Number of Operations to Make Network Connected

Number of Operations to Make Network Connected

What is this problem about?

The Number of Operations to Make Network Connected problem gives you n computers and a list of connections (edges). In one operation, you can remove any existing connection and add it elsewhere. Find the minimum operations needed to connect all computers. If impossible, return -1. This coding problem reduces to counting connected components and extra (redundant) edges.
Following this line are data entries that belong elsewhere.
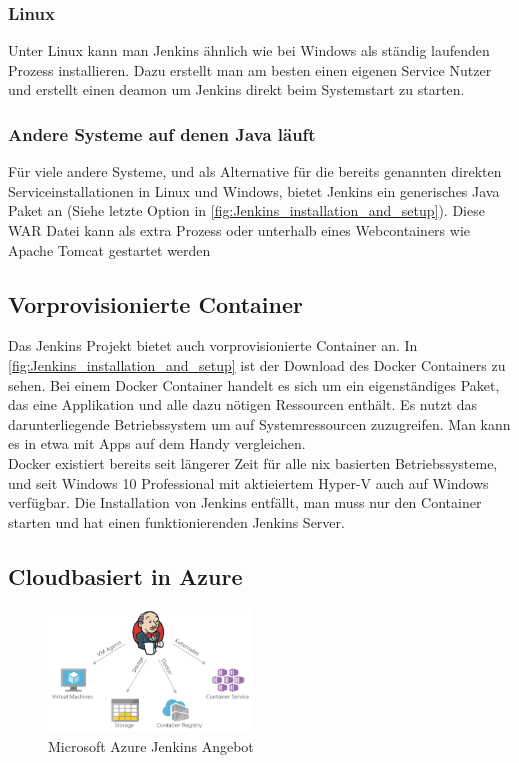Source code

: \subsubsection*{Linux}
Unter Linux kann man Jenkins ähnlich wie bei Windows als ständig laufenden Prozess installieren. Dazu erstellt man am besten einen eigenen Service Nutzer  und erstellt einen deamon um Jenkins direkt beim Systemstart zu starten. \cite{jenkins-installing}
\subsubsection*{Andere Systeme auf denen Java läuft}
Für viele andere Systeme, und als Alternative für die bereits genannten direkten Serviceinstallationen in Linux und Windows, bietet Jenkins ein generisches Java Paket an (Siehe letzte Option in \autoref{fig:Jenkins_installation_and_setup}). Diese WAR Datei kann als extra Prozess oder unterhalb eines Webcontainers wie Apache Tomcat gestartet werden \cite{jenkins-installing}
\subsection{Vorprovisionierte Container}
Das Jenkins Projekt bietet auch vorprovisionierte Container an. In \autoref{fig:Jenkins_installation_and_setup} ist der Download des Docker Containers zu sehen. Bei einem Docker Container handelt es sich um ein eigenständiges Paket, das eine Applikation und alle dazu nötigen Ressourcen enthält. Es nutzt das darunterliegende Betriebssystem um auf Systemressourcen zuzugreifen. Man kann es in etwa mit Apps auf dem Handy vergleichen.\\
Docker existiert bereits seit längerer Zeit für alle \*nix basierten Betriebssysteme, und seit Windows 10 Professional mit aktieiertem Hyper-V auch auf Windows verfügbar. Die Installation von Jenkins entfällt, man muss nur den Container starten und hat einen funktionierenden Jenkins Server.
\subsection{Cloudbasiert in Azure}
\begin{figure}
  \begin{center}
    \includegraphics[width=0.48\textwidth]{./Images/Screenshot1.png}
  \end{center}
  \caption{Microsoft Azure Jenkins Angebot\cite{jenkins-azure}}\label{fig:Screenshot1}
\end{figure}

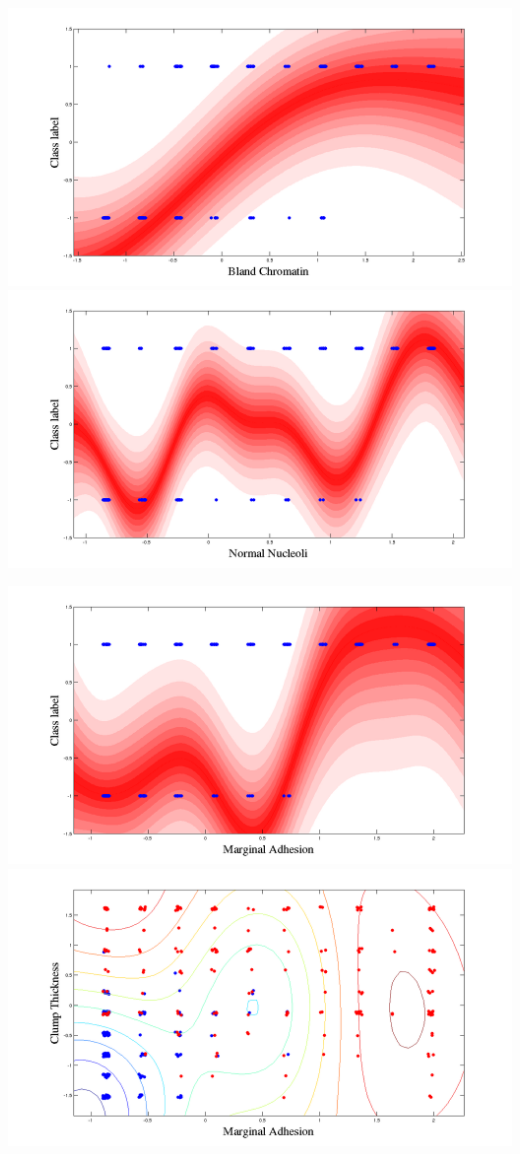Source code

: 

\begin{center}

\includegraphics[trim=0cm 0cm 0cm 0cm, width=1\textwidth]{figures/breast/chromatin.png} %
\includegraphics[trim=0cm 0cm 0cm 0cm, width=1\textwidth]{figures/breast/nucleoli.png} %

\includegraphics[trim=0cm 0cm 0cm 0cm, width=1\textwidth]{figures/breast/adhesion.png} %
\includegraphics[trim=0cm 0cm 0cm 0cm, width=1\textwidth]{figures/breast/clumpadhesion.png} %

\end{center}
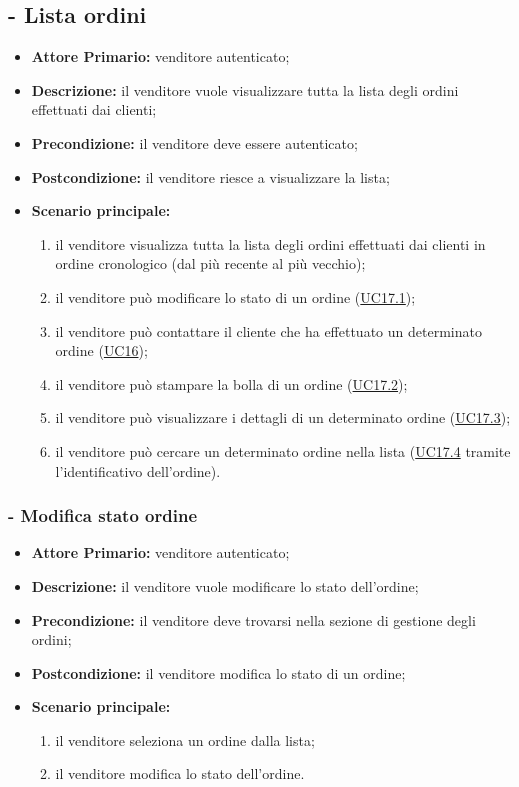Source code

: \subsection{ - Lista ordini}
\begin{itemize}
    \item \textbf{Attore Primario:} venditore autenticato;
    \item \textbf{Descrizione:} il venditore vuole visualizzare tutta la lista degli ordini effettuati dai clienti;
    \item \textbf{Precondizione:} il venditore deve essere autenticato;
    \item \textbf{Postcondizione:} il venditore riesce a visualizzare la lista;
    \item \textbf{Scenario principale:}
          \begin{enumerate}
              \item il venditore visualizza tutta la lista degli ordini effettuati dai clienti in ordine cronologico (dal più recente al più vecchio);
              \item il venditore può modificare lo stato di un ordine (\hyperref[UC17.1]{UC17.1});
              \item il venditore può contattare il cliente che ha effettuato un determinato ordine (\hyperref[UC16]{UC16});
              \item il venditore può stampare la bolla di un ordine (\hyperref[UC17.2]{UC17.2});
              \item il venditore può visualizzare i dettagli di un determinato ordine (\hyperref[UC17.3]{UC17.3});
              \item il venditore può cercare un determinato ordine nella lista (\hyperref[UC17.4]{UC17.4} tramite l'identificativo dell'ordine).
            \end{enumerate}
\end{itemize}

\stepsubUserCase
\subsubsection{- Modifica stato ordine}
\begin{itemize}
    \item \textbf{Attore Primario:} venditore autenticato;
    \item \textbf{Descrizione:} il venditore vuole modificare lo stato dell'ordine;
    \item \textbf{Precondizione:} il venditore deve trovarsi nella sezione di gestione degli ordini;
    \item \textbf{Postcondizione:} il venditore modifica lo stato di un ordine;
    \item \textbf{Scenario principale:}
          \begin{enumerate}
              \item il venditore seleziona un ordine dalla lista;
              \item il venditore modifica lo stato dell'ordine.
          \end{enumerate}
\end{itemize}

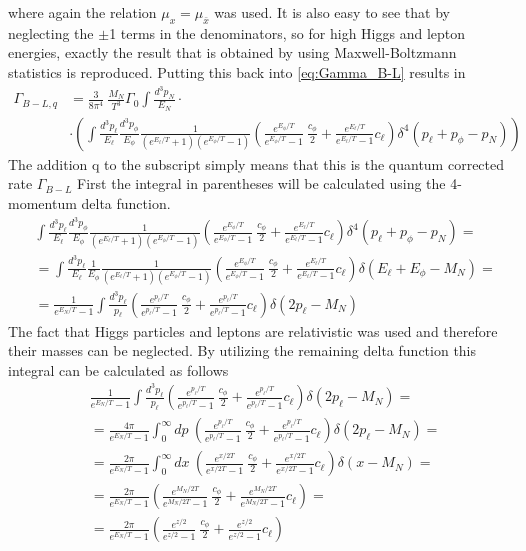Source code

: where again the relation $\mu_x=\mu_{\bar{x}}$ was used. \newline
It is also easy to see that by neglecting the $\pm$1 terms in the denominators, so for high Higgs and lepton energies, exactly the result that is obtained by using Maxwell-Boltzmann statistics is reproduced. \newline
Putting this back into \ref{eq:Gamma_B-L} results in
\begin{align*}
	\Gamma_{B-L,q}&=\frac{3}{8\pi^4}\:\frac{M_N}{T^3}\Gamma_0\int \frac{d^3p_N}{E_N}\cdot\\
	&\cdot\left(\int\frac{d^3p_\ell}{E_\ell}\frac{d^3p_\phi}{E_\phi}\frac{1}{\left(e^{E_\ell/T}+1\right)\left(e^{E_\phi/T}-1\right)}\left(\frac{e^{E_\phi/T}}{e^{E_\phi/T}-1}\:\frac{c_\phi}{2}+\frac{e^{E_\ell/T}}{e^{E_\ell/T}-1}c_\ell\right)\delta^4\left(p_\ell+p_\phi-p_N\right)\right)
\end{align*} 
The addition q to the subscript simply means that this is the quantum corrected rate $\Gamma_{B-L}$
First the integral in parentheses will be calculated using the 4-momentum delta function.
\begin{align*}
	&\int\frac{d^3p_\ell}{E_\ell}\frac{d^3p_\phi}{E_\phi}\frac{1}{\left(e^{E_\ell/T}+1\right)\left(e^{E_\phi/T}-1\right)}\left(\frac{e^{E_\phi/T}}{e^{E_\phi/T}-1}\:\frac{c_\phi}{2}+\frac{e^{E_\ell/T}}{e^{E_\ell/T}-1}c_\ell\right)\delta^4\left(p_\ell+p_\phi-p_N\right)=\\
	&=\int\frac{d^3p_\ell}{E_\ell}\frac{1}{E_\phi}\frac{1}{\left(e^{E_\ell/T}+1\right)\left(e^{E_\phi/T}-1\right)}\left(\frac{e^{E_\phi/T}}{e^{E_\phi/T}-1}\:\frac{c_\phi}{2}+\frac{e^{E_\ell/T}}{e^{E_\ell/T}-1}c_\ell\right)\delta\left(E_\ell+E_\phi-M_N\right)=\\
	&=\frac{1}{e^{E_N/T}-1}\int\frac{d^3p_\ell}{p_\ell}\left(\frac{e^{p_\ell/T}}{e^{p_\ell/T}-1}\:\frac{c_\phi}{2}+\frac{e^{p_\ell/T}}{e^{p_\ell/T}-1}c_\ell\right)\delta\left(2p_\ell-M_N\right)
\end{align*}
The fact that Higgs particles and leptons are relativistic was used and therefore their masses can be neglected. By utilizing the remaining delta function this integral can be calculated as follows 
\begin{align*}
&\frac{1}{e^{E_N/T}-1}\int\frac{d^3p_\ell}{p_\ell}\left(\frac{e^{p_\ell/T}}{e^{p_\ell/T}-1}\:\frac{c_\phi}{2}+\frac{e^{p_\ell/T}}{e^{p_\ell/T}-1}c_\ell\right)\delta\left(2p_\ell-M_N\right)=\\
&=\frac{4\pi}{e^{E_N/T}-1}\int_0^\infty dp\:\left(\frac{e^{p_\ell/T}}{e^{p_\ell/T}-1}\:\frac{c_\phi}{2}+\frac{e^{p_\ell/T}}{e^{p_\ell/T}-1}c_\ell\right)\delta\left(2p_\ell-M_N\right)=\\
&=\frac{2\pi}{e^{E_N/T}-1}\int_0^\infty dx\:\left(\frac{e^{x/2T}}{e^{x/2T}-1}\:\frac{c_\phi}{2}+\frac{e^{x/2T}}{e^{x/2T}-1}c_\ell\right)\delta\left(x-M_N\right)=\\
&=\frac{2\pi}{e^{E_N/T}-1}\left(\frac{e^{M_N/2T}}{e^{M_N/2T}-1}\:\frac{c_\phi}{2}+\frac{e^{M_N/2T}}{e^{M_N/2T}-1}c_\ell\right)=\\
&=\frac{2\pi}{e^{E_N/T}-1}\left(\frac{e^{z/2}}{e^{z/2}-1}\:\frac{c_\phi}{2}+\frac{e^{z/2}}{e^{z/2}-1}c_\ell\right)
\end{align*}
Why is this asked in interviews?

Microsoft, Meta, Amazon, Google, and Bloomberg ask this because it tests a key graph insight: to connect k disconnected components, you need k-1 edges. If you have at least k-1 redundant edges (edges in cycles), it's solvable. The union find, BFS, graph, and DFS interview pattern is directly applied with a clean mathematical conclusion.

Algorithmic pattern used

Union-Find to count components and redundant edges. Process all edges: if two endpoints are already in the same component, it's a redundant edge (increment redundant count). Otherwise, union them (decrement component count). After processing, if redundant >= components - 1, return components - 1. Otherwise return -1.

Example explanation

n=6, connections=[(0,1),(0,2),(3,4),(4,5)].

• Union(0,1): components=5. Union(0,2): components=4. Union(3,4): components=3. Union(4,5): components=2.
• Redundant=0. Components=2. Need 1 edge. Redundant(0) ≥ 1? No → return -1.

n=6, connections=[(0,1),(0,2),(0,3),(1,2),(3,4),(4,5)].

• (1,2) is redundant (0,1,2 already connected). Redundant=1. Final components=3.
• Need 2 edges but only 1 redundant → -1.

Hmm, let me use: n=4, connections=[(0,1),(0,2),(1,2),(1,3)]:

• (1,2) redundant. Components: {0,1,2,3} = 1. Need 0 ops → 0.

Common mistakes candidates make

• Not checking the impossible case early (need at least n-1 edges total).
• Counting all edges as potentially redundant (only cycle-creating edges are redundant).
• Returning component_count instead of component_count - 1.
• Not initializing each node as its own component.

Interview preparation tip

This problem elegantly combines two graph concepts: connected components (Union-Find) and redundant edges (cycle detection). The formula: minimum connections to make a graph connected = number_of_components - 1. Always check feasibility first: if total_edges < n-1, impossible. Practice similar "minimum spanning tree" connectivity problems — they share the same component-counting logic.